**Requirement:**
Look at each line of the listing. Copy those that hold the string "with".

= = =

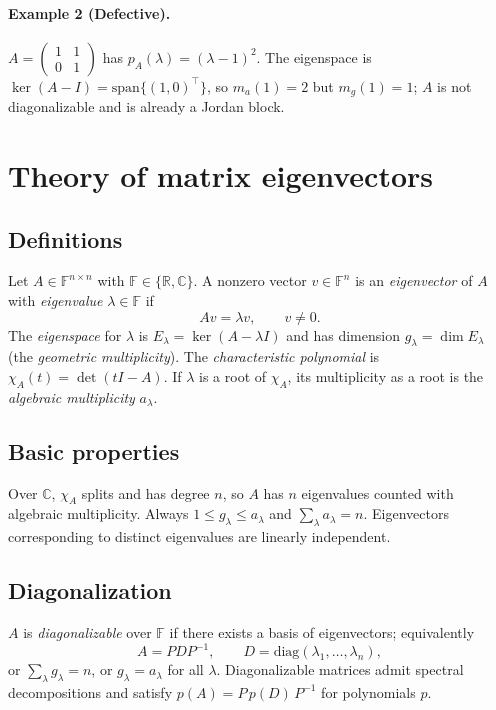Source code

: \documentclass[12pt,a4paper]{article}
\theoremstyle{plain}
\theoremstyle{definition}
\theoremstyle{remark}
\theoremstyle{remark}
\begin{document}
	\paragraph{Example 2 (Defective).}
	$A=\begin{pmatrix}1&1\\0&1\end{pmatrix}$ has $p_A(\lambda)=(\lambda-1)^2$. The eigenspace is $\ker(A-I)=\mathrm{span}\{(1,0)^\top\}$, so $m_a(1)=2$ but $m_g(1)=1$; $A$ is not diagonalizable and is already a Jordan block.
	
	
	\section*{Theory of matrix eigenvectors}
	
	\subsection*{Definitions}
	
	Let $A\in\mathbb{F}^{n\times n}$ with $\mathbb{F}\in\{\mathbb{R},\mathbb{C}\}$.
	A nonzero vector $v\in\mathbb{F}^n$ is an \emph{eigenvector} of $A$ with \emph{eigenvalue} $\lambda\in\mathbb{F}$
	if
	\[
	A v = \lambda v , \qquad v\ne 0 .
	\]
	The \emph{eigenspace} for $\lambda$ is $E_\lambda=\ker(A-\lambda I)$ and has dimension
	$g_\lambda=\dim E_\lambda$ (the \emph{geometric multiplicity}).
	The \emph{characteristic polynomial} is $\chi_A(t)=\det(tI-A)$.
	If $\lambda$ is a root of $\chi_A$, its multiplicity as a root is the \emph{algebraic multiplicity} $a_\lambda$.
	
	\smallskip
	
	\subsection*{Basic properties}
	
	Over $\mathbb{C}$, $\chi_A$ splits and has degree $n$, so $A$ has $n$ eigenvalues counted with algebraic multiplicity.
	Always $1\le g_\lambda\le a_\lambda$ and $\sum_\lambda a_\lambda=n$.
	Eigenvectors corresponding to distinct eigenvalues are linearly independent.
	
	\smallskip
	
	\subsection*{Diagonalization}
	
	$A$ is \emph{diagonalizable} over $\mathbb{F}$ if there exists a basis of eigenvectors; equivalently
	\[
	A=P D P^{-1}, \qquad D=\mathrm{diag}(\lambda_1,\dots,\lambda_n),
	\]
	or $\sum_\lambda g_\lambda=n$, or $g_\lambda=a_\lambda$ for all $\lambda$.
	Diagonalizable matrices admit spectral decompositions and satisfy $p(A)=P\,p(D)\,P^{-1}$ for polynomials $p$.
	
\end{document}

= = =

**Exercise response:**
	Let $A\in\mathbb{F}^{n\times n}$ with $\mathbb{F}\in\{\mathbb{R},\mathbb{C}\}$.
	A nonzero vector $v\in\mathbb{F}^n$ is an \emph{eigenvector} of $A$ with \emph{eigenvalue} $\lambda\in\mathbb{F}$
	Over $\mathbb{C}$, $\chi_A$ splits and has degree $n$, so $A$ has $n$ eigenvalues counted with algebraic multiplicity.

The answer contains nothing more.